The Bluest Bolt
Somewhere outside the realm of logic and sanity lies the Akashic Library, its phantasmagorical shelves stretching off endlessly into the distance. What esoteric lore shall we uncover there today? Read on . . .
Hoo buddy, I sure am tired these days. In addition to my full-time job as an English teacher, I'm taking a grad school class about teaching grammar. Thrilling stuff! The homework is cutting into my writing and drawing time but don't worry, I'm still getting some stuff done, and I have some good news about Akashic Titan: Blue Bolt.
BLUE BOLT IS HERE!
Back in the long-ago days of February 2022 I ran a Kickstarter campaign for an RPG zine called Akashic Titan: Blue Bolt. Since then I've finished the book, printed copies, and mailed them off to the Kickstarter backers. If you're one of those backers, thank you! Couldn't have done it without you. Now the book is on sale to the public, so if you don't have a copy yet, you can get one. In fact, since you're reading this newsletter, I am going to give you a special, limited time discount of 25% off the list price of the PDF, available nowhere else. Exciting!
If you want a PDF of Akashic Titan: Blue Bolt, 25% off the list price, click here for the discounted version. This discount will only be active for two weeks, act now!
If you want a print copy--and I don't blame you, they're very handsome--you can order one here. And I'll mail it to you!
Twelve backers who supported the project at the highest level also received original artwork with their books. Here are two of the akashic titan drawings I did . . . I didn't scan them, these are pictures I took with my phone, so they're kind of grimy, but hey:
MEANWHILE, ON KINDLE VELLA
I continue to serialize my surreal occultist detective novel The Lobster-Quadrille through Kindle Vella.
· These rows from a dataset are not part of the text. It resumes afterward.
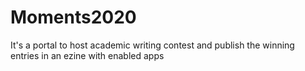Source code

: # Moments2020
It's a portal to host academic writing contest and publish the winning entries in an ezine with enabled apps
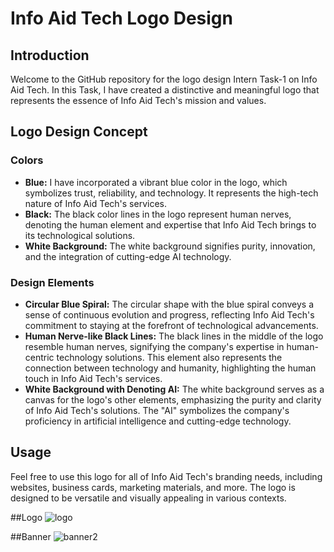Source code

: # Info Aid Tech Logo Design

## Introduction
Welcome to the GitHub repository for the logo design Intern Task-1 on Info Aid Tech. In this Task, I have created a distinctive and meaningful logo that represents the essence of Info Aid Tech's mission and values.

## Logo Design Concept

### Colors
- **Blue:** I have incorporated a vibrant blue color in the logo, which symbolizes trust, reliability, and technology. It represents the high-tech nature of Info Aid Tech's services.
- **Black:** The black color lines in the logo represent human nerves, denoting the human element and expertise that Info Aid Tech brings to its technological solutions.
- **White Background:** The white background signifies purity, innovation, and the integration of cutting-edge AI technology.

### Design Elements
- **Circular Blue Spiral:** The circular shape with the blue spiral conveys a sense of continuous evolution and progress, reflecting Info Aid Tech's commitment to staying at the forefront of technological advancements.
- **Human Nerve-like Black Lines:** The black lines in the middle of the logo resemble human nerves, signifying the company's expertise in human-centric technology solutions. This element also represents the connection between technology and humanity, highlighting the human touch in Info Aid Tech's services.
- **White Background with Denoting AI:** The white background serves as a canvas for the logo's other elements, emphasizing the purity and clarity of Info Aid Tech's solutions. The "AI" symbolizes the company's proficiency in artificial intelligence and cutting-edge technology.

## Usage
Feel free to use this logo for all of Info Aid Tech's branding needs, including websites, business cards, marketing materials, and more. The logo is designed to be versatile and visually appealing in various contexts.

##Logo
![logo](https://github.com/Aaffiya/aidtec_Logo-Banner_Design/assets/144488901/8cf2eea8-9040-4545-b5cf-0fcbcb0c0c9f)

##Banner
![banner2](https://github.com/Aaffiya/aidtec_Logo-Banner_Design/assets/144488901/eb19995c-fab3-4355-ab98-5cbf303507b6)
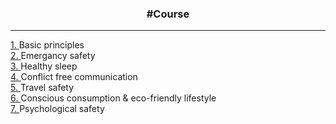<h3 align="center"> #Course </h3>

<hr>

<div>
  <a href = "./basicPrinciples"> 1. </a> Basic principles
</div>

<div>
  <a href = "./emergancySafety"> 2. </a> Emergancy safety
</div>

<div>
  <a href = "./healthySleep"> 3. </a> Healthy sleep
</div>

<div>
  <a href = "./conflictFreeCommunication"> 4. </a> Conflict free communication
</div>

<div>
  <a href = "./travelSafety"> 5. </a> Travel safety
</div>

<div>
  <a href = "./ecoFriendlyLifestyle"> 6. </a> Conscious consumption & eco-friendly lifestyle
</div>

<div>
   <a href = "./psychologicalSafety"> 7. </a> Psychological safety
</div>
You can read the first three chapters for free, and then each one after that costs about 30 cents. It's a story about two detectives who meet in a bar and then go their separate ways, each spiraling deeper into the city's occult mysteries and getting involved in a war among different factions. Here's a list of the chapters that have come out so far, and hey, each one is a handy link:
1. A Man Walks Into a Bar
2. Zaxalaqualixia
3. Beyond the Laundromat
4. Death Comes Quickly to Those Who Wait
5. Asbestos and Lead Paint
6. Ingrid's Job Interview
7. The Capricorn
8. Abracadabra, Ialdabaoth, IKZHIKAL
My other Kindle Vella story, Armistice Hawkins and the New Architects of Creation, is still on hiatus but new chapters will be coming soon. So this is a great time to get caught up!
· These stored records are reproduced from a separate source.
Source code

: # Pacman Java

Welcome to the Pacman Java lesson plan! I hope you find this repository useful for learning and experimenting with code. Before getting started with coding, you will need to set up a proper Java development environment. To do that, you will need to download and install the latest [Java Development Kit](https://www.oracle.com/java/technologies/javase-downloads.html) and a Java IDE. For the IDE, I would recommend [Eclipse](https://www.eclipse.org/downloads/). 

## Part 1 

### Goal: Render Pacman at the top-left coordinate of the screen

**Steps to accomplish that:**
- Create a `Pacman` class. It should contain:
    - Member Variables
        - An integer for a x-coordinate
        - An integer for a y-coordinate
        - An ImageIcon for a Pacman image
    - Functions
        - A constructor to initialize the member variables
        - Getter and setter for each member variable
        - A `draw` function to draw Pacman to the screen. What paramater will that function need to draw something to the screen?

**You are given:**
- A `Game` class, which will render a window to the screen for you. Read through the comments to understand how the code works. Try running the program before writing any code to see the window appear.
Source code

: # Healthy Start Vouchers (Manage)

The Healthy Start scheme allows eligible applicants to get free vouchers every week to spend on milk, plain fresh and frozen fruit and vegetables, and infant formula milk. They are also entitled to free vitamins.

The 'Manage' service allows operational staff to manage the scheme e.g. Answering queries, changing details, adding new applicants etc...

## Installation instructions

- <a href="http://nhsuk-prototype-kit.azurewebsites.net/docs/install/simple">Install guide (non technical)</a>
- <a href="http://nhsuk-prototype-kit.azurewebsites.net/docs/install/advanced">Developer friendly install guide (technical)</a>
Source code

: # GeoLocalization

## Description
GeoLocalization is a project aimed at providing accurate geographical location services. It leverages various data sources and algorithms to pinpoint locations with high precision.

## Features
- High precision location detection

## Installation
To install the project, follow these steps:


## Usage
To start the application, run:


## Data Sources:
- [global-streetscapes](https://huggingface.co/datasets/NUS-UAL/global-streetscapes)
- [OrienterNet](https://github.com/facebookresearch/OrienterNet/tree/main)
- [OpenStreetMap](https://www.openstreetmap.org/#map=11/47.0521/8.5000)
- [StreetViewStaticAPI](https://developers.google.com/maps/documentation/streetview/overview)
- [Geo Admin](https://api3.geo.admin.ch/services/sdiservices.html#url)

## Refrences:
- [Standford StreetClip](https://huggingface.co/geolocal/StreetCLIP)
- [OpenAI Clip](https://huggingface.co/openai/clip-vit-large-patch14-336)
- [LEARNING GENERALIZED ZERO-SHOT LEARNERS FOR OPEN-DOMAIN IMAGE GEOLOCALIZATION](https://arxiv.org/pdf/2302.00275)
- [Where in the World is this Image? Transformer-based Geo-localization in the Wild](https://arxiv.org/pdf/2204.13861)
BOOKS I'VE READ SINCE LAST MONTH’S NEWSLETTER
I have piles of unread novels, graphic novels, and comic books sitting around my house, some of them that I've been intending to read for decades. It really makes no sense for me to buy no books. So I went out of town and, obviously, I bought some new books. Except, in my defense, they were actually old books.
When we were on a family vacation in Brown County, Indiana, I stopped in a local bookstore and found Edgar Rice Burroughs's A Fighting Man of Mars on sale for just four dollars. It's the 7th book in the series, but you really don't need to read them in order, and I'd already read a couple of them. The story was originally serialized way back in 1930; this charming paperback is from 1974. I thought it would be fun to have a beat-up paperback book I could carry around in my pocket and read when I had a few spare minutes and, reader, it was. Just the sort of light, readable pulp adventure I needed.
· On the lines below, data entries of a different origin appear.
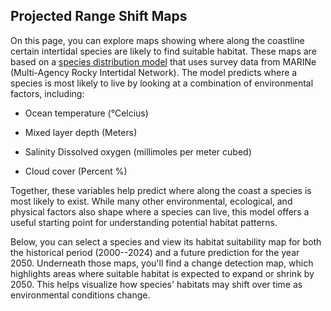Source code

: ## **Projected Range Shift Maps**

On this page, you can explore maps showing where along the coastline certain intertidal species are likely to find suitable habitat. These maps are based on a [species distribution model](https://www.sciencedirect.com/topics/earth-and-planetary-sciences/environmental-niche-modeling) that uses survey data from MARINe (Multi-Agency Rocky Intertidal Network). The model predicts where a species is most likely to live by looking at a combination of environmental factors, including:

-   Ocean temperature (°Celcius)

-   Mixed layer depth (Meters)

-   Salinity Dissolved oxygen (millimoles per meter cubed)

-   Cloud cover (Percent %)

Together, these variables help predict where along the coast a species is most likely to exist. While many other environmental, ecological, and physical factors also shape where a species can live, this model offers a useful starting point for understanding potential habitat patterns.

Below, you can select a species and view its habitat suitability map for both the historical period (2000--2024) and a future prediction for the year 2050. Underneath those maps, you'll find a change detection map, which highlights areas where suitable habitat is expected to expand or shrink by 2050. This helps visualize how species' habitats may shift over time as environmental conditions change.
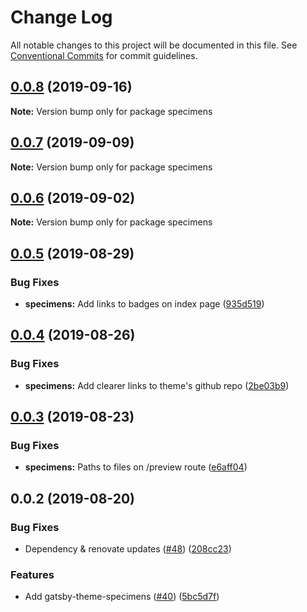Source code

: # Change Log

All notable changes to this project will be documented in this file.
See [Conventional Commits](https://conventionalcommits.org) for commit guidelines.

## [0.0.8](https://github.com/LekoArts/gatsby-themes/compare/specimens@0.0.7...specimens@0.0.8) (2019-09-16)

**Note:** Version bump only for package specimens





## [0.0.7](https://github.com/LekoArts/gatsby-themes/compare/specimens@0.0.6...specimens@0.0.7) (2019-09-09)

**Note:** Version bump only for package specimens





## [0.0.6](https://github.com/LekoArts/gatsby-themes/compare/specimens@0.0.5...specimens@0.0.6) (2019-09-02)

**Note:** Version bump only for package specimens





## [0.0.5](https://github.com/LekoArts/gatsby-themes/compare/specimens@0.0.4...specimens@0.0.5) (2019-08-29)


### Bug Fixes

* **specimens:** Add links to badges on index page ([935d519](https://github.com/LekoArts/gatsby-themes/commit/935d519))





## [0.0.4](https://github.com/LekoArts/gatsby-themes/compare/specimens@0.0.3...specimens@0.0.4) (2019-08-26)


### Bug Fixes

* **specimens:** Add clearer links to theme's github repo ([2be03b9](https://github.com/LekoArts/gatsby-themes/commit/2be03b9))





## [0.0.3](https://github.com/LekoArts/gatsby-themes/compare/specimens@0.0.2...specimens@0.0.3) (2019-08-23)


### Bug Fixes

* **specimens:** Paths to files on /preview route ([e6aff04](https://github.com/LekoArts/gatsby-themes/commit/e6aff04))





## 0.0.2 (2019-08-20)


### Bug Fixes

* Dependency & renovate updates ([#48](https://github.com/LekoArts/gatsby-themes/issues/48)) ([208cc23](https://github.com/LekoArts/gatsby-themes/commit/208cc23))


### Features

* Add gatsby-theme-specimens ([#40](https://github.com/LekoArts/gatsby-themes/issues/40)) ([5bc5d7f](https://github.com/LekoArts/gatsby-themes/commit/5bc5d7f))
Oh, wait, last time I said I was going to try and start describing plots, didn't I? Okay, so this is from the John Carter of Mars series. This is the first book that is not about John Carter, his children, or someone from Earth. For the first time it's Just Some Guy on Mars, specifically Hadron of Hastor, the fighting man of the title. He's a warrior, he's in love with this noblewoman, but she won't give him the time of day. Then she's kidnapped, so he vows to rescue her and sets out. Adventure ensues! Along the way he rescues a slave girl, and he and the slave girl really hit it off, and become good friends, and in fact they have a much stronger bond than the noblewoman he's going to rescue, but he keeps reminding himself that the cruel, dismissive, entitled woman is his true love. You will never guess what happens at the end! Unless you have ever encountered narrative fiction before! But we do not go to Burroughs for surprising endings, we go for the constant stream of ADVENTURE.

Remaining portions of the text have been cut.